Una manifestazione dei dipendenti Embraco

Di questi tempi in cui le imprese soffrono crisi, disoccupazione e persino fallimenti, una buona notizia scalda il cuore. E quando da due realtà disastrate può nascere addirittura un polo industriale a livello europeo allora, accidenti, la notizia diventa straordinaria. Capita così che l’ex Embraco abbandonata al proprio destino dopo la delocalizzazione della Whirlpool, poi passata in mani rapaci con la Ventures che avrebbe dovuto produrre biciclette o robot e l’ha ridotta al fallimento insieme ai suoi 407 dipendenti, trovi in un’altra azienda in crisi in quel del Veneto la spalla con cui riscattare il passato. Sembrerebbe una favola, se mai qualcuno decidesse di raccontare un matrimonio tra torni, ingranaggi e motori elettrici. Specie se, scavando nel passato tra l’ex Embraco e la Acc di Mel, in provincia di Belluno, potesse ricordare un episodio di solidarietà tra imprese, dopo la tragedia del Vajont. Allora furono i torinesi a correre in soccorso dell’azienda per costruire lo stabilimento, ora pare che i veneti ricambino la cortesia. In realtà si tratta di un progetto dove lo Stato investirà risorse (10 milioni) su un piano industriale che vale cinque volte tanto.
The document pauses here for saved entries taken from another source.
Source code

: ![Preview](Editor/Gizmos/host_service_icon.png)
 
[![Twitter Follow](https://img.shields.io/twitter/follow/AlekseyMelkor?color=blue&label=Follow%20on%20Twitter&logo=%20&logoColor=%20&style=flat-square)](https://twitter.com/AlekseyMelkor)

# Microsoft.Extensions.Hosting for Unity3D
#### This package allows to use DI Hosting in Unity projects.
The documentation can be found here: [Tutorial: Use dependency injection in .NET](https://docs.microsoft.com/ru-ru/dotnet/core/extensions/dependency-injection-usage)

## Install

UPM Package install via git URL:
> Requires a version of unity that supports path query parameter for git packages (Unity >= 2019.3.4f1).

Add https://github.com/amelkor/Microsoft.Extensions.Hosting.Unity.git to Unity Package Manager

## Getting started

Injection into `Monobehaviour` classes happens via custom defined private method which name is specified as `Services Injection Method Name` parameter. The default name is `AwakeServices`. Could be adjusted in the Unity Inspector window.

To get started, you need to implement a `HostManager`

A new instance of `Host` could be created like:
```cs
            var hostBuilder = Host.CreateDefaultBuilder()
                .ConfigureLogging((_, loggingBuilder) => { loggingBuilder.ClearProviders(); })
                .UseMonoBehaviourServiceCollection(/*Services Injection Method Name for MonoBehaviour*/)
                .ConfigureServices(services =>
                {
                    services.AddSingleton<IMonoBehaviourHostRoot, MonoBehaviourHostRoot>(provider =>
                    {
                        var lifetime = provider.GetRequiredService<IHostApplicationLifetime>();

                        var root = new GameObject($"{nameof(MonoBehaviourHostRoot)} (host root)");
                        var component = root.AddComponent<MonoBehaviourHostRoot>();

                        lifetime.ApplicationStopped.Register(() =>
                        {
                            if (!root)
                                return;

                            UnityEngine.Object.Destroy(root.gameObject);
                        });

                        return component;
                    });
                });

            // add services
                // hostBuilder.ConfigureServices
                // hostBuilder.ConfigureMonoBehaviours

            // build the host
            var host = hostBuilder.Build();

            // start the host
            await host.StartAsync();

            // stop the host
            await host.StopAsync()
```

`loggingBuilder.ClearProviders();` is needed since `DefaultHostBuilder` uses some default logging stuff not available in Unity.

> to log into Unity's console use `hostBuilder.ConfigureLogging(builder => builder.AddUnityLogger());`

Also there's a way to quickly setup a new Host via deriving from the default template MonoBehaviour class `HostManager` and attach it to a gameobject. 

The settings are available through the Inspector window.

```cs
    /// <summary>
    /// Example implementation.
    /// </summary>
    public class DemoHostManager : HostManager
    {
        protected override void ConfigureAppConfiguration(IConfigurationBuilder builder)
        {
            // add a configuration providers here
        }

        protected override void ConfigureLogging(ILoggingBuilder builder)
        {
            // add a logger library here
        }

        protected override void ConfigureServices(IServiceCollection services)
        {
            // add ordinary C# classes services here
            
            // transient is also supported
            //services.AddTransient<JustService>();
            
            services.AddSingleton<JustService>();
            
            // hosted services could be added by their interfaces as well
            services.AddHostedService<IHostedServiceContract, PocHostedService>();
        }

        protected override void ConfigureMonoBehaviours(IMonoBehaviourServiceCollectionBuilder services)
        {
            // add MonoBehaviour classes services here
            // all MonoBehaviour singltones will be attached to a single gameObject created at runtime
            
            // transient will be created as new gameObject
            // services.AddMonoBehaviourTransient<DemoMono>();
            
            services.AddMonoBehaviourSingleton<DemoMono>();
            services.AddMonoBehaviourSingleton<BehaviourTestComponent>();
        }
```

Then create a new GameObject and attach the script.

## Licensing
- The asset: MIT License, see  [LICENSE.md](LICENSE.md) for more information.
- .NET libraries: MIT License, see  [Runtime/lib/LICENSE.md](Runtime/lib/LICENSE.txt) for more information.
Con l’obiettivo di triplicare il capitale entro il 2025. In soldoni le due aziende si fonderanno in Italcomp, il marchio che vuole rilanciare la componentistica per elettrodomestici sfruttando le esperienze fatte con colossi del settore quali Whirlpool, Elettrolux e Bosch, suddividendo produzione e management sui propri territori. Ci vorranno un paio d’anni per andare a regime e ai lavoratori toccherà vivere con la cassa integrazione, che non è cosa facile. Ma le battaglie di questi ultimi anni trovano finalmente una soluzione. Il progetto pare solido e la volontà di sostenerlo da parte delle istituzioni non è campata in aria. Però una favola, per essere davvero tale, deve avere un lieto fine.